Listed records ::
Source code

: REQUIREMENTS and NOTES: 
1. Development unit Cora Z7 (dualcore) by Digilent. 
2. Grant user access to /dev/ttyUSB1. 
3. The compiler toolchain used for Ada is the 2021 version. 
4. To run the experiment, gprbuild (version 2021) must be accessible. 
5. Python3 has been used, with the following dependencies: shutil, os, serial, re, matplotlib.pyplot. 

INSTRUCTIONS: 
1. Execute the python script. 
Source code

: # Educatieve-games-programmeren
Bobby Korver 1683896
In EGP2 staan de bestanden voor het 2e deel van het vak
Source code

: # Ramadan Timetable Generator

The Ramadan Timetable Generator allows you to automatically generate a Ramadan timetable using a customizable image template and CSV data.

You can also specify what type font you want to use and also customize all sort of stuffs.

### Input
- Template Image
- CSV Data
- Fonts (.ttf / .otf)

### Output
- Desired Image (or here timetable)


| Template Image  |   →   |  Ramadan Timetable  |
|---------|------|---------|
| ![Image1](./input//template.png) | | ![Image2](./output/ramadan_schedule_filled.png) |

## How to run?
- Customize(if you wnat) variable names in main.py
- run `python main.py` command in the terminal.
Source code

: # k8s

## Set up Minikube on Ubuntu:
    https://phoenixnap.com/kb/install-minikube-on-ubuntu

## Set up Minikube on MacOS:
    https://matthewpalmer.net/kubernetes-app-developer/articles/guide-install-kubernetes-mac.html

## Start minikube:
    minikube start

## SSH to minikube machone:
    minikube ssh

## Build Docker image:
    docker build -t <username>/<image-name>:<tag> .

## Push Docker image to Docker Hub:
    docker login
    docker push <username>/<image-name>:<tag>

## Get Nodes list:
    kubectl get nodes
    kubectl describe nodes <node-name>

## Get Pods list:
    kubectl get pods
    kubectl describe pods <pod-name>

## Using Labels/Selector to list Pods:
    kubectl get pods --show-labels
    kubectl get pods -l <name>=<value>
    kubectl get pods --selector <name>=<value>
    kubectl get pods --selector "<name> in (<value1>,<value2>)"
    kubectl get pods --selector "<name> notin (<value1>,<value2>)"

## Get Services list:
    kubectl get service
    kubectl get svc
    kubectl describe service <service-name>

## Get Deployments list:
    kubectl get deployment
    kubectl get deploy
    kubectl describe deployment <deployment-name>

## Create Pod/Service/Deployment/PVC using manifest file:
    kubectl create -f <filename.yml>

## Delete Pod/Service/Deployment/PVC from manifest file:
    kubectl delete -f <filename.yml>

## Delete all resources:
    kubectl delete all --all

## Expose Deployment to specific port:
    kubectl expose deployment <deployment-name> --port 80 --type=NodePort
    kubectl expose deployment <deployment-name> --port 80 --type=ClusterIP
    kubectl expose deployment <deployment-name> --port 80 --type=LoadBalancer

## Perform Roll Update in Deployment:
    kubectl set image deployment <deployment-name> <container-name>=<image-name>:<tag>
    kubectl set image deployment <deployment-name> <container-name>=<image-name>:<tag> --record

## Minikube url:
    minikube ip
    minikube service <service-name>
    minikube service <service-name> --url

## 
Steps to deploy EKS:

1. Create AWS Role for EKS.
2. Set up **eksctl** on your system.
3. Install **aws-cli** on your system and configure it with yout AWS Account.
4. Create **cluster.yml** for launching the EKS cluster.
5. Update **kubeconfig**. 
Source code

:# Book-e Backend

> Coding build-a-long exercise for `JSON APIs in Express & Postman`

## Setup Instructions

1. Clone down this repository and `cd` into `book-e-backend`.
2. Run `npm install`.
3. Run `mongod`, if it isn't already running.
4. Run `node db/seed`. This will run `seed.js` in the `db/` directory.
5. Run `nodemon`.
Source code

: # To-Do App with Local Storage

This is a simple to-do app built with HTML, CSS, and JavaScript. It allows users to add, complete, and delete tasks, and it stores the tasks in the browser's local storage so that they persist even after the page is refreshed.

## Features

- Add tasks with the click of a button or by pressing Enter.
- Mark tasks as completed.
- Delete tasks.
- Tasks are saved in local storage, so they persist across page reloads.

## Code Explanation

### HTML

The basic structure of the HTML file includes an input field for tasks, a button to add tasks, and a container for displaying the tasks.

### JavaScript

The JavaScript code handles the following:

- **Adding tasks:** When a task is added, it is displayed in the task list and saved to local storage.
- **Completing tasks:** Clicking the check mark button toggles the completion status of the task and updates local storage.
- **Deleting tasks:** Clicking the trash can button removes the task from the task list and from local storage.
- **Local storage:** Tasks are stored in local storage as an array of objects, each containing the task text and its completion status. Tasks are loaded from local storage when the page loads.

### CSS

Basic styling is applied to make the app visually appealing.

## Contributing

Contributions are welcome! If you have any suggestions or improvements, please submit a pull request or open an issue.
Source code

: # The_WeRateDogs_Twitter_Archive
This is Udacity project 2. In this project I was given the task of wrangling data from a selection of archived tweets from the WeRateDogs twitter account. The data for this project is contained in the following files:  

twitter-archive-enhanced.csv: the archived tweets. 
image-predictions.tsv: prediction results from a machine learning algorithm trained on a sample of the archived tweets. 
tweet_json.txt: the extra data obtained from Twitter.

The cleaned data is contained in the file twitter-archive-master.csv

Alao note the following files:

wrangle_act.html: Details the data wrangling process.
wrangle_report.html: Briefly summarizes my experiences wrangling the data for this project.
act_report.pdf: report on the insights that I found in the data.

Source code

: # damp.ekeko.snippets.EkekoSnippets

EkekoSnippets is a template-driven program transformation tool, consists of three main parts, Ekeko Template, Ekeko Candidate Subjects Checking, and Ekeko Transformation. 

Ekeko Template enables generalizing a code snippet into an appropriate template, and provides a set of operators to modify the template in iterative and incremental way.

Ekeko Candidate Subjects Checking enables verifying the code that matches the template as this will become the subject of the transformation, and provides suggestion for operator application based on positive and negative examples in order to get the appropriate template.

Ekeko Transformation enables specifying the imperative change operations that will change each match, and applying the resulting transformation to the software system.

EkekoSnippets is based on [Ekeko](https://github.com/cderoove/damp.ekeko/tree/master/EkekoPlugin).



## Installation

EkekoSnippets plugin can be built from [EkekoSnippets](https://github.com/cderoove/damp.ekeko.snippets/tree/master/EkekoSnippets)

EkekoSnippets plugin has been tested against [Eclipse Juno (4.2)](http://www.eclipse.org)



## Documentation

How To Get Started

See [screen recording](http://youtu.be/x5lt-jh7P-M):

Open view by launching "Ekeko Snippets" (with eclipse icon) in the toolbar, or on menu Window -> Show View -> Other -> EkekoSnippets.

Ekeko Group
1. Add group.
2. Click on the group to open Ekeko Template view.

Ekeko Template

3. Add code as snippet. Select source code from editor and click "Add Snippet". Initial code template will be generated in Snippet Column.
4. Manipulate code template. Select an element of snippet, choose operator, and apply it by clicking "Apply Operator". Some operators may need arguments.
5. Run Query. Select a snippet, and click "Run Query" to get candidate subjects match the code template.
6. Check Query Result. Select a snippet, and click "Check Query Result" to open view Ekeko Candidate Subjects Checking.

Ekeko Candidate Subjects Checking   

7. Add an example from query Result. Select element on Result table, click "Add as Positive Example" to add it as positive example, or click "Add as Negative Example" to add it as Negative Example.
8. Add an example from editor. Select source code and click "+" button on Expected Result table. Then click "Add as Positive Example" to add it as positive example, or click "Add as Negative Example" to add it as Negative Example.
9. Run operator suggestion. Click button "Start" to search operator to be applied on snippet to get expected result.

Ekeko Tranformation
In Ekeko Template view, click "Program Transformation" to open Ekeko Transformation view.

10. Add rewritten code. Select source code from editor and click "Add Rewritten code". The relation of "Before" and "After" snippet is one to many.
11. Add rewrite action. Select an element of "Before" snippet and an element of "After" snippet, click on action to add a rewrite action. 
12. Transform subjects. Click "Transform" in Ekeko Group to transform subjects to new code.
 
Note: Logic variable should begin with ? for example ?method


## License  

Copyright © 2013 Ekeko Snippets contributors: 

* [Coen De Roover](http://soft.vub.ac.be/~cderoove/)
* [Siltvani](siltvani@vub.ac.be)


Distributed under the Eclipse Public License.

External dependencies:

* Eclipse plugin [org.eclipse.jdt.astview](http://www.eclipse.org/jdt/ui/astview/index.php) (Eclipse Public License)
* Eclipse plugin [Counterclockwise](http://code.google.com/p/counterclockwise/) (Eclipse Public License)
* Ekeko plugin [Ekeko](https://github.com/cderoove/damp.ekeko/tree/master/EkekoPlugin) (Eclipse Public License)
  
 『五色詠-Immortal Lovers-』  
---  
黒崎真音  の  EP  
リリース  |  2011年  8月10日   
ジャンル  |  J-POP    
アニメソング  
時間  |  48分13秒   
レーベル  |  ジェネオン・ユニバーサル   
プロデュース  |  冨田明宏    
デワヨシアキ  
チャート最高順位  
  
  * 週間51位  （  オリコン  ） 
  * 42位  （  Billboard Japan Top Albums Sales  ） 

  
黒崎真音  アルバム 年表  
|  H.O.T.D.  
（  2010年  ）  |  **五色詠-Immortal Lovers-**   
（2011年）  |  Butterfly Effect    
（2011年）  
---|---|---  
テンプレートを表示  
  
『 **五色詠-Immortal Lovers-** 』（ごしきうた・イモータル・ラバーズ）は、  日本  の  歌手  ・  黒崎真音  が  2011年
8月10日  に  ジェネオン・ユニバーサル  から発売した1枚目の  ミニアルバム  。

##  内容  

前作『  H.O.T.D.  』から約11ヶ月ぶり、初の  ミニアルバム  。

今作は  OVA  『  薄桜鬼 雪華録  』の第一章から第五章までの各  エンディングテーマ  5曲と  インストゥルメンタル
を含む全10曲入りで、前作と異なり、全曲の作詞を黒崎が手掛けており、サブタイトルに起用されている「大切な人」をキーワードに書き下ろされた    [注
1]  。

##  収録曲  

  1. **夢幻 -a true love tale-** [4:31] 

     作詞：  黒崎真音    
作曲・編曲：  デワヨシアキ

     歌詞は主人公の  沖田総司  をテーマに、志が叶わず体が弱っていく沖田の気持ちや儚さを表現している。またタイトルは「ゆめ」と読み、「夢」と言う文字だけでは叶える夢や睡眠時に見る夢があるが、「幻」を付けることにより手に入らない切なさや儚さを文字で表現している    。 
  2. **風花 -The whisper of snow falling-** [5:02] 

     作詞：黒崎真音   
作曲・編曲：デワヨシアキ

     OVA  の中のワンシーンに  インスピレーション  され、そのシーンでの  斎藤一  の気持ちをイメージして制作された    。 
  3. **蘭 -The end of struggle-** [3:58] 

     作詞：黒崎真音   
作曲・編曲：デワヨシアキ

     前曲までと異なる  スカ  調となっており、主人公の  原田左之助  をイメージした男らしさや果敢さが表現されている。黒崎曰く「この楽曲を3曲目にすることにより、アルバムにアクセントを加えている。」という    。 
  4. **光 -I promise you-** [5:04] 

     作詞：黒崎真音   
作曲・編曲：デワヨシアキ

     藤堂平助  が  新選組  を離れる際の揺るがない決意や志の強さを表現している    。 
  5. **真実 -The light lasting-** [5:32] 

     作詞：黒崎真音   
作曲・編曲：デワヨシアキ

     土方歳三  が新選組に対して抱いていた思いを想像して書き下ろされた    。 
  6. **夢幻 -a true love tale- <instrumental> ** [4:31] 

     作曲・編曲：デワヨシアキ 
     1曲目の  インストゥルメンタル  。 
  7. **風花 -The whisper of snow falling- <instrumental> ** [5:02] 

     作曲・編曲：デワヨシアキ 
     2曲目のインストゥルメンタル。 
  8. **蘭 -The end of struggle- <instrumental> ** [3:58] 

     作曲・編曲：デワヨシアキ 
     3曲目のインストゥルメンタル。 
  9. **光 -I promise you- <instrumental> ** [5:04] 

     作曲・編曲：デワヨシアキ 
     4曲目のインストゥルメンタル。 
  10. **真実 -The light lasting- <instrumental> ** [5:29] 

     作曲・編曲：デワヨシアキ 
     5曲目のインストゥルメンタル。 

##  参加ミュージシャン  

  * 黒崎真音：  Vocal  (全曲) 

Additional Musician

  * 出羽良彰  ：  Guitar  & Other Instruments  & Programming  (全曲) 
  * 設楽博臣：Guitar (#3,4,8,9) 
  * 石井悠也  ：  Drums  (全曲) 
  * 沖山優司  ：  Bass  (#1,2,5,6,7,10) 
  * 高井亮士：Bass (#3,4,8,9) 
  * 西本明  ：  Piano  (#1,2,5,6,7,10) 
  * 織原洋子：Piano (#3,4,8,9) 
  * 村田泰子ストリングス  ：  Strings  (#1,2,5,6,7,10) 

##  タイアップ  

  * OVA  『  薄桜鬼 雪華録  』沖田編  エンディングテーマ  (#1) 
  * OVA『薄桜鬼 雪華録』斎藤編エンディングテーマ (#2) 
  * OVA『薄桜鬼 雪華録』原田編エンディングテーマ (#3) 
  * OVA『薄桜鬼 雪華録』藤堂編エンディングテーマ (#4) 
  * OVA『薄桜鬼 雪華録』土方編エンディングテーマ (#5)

Work instruction ::
Read the listing. Copy each line that has the word "tale" in it.

Problem solution ::
  1. **夢幻 -a true love tale-** [4:31] 
  6. **夢幻 -a true love tale- <instrumental> ** [4:31] 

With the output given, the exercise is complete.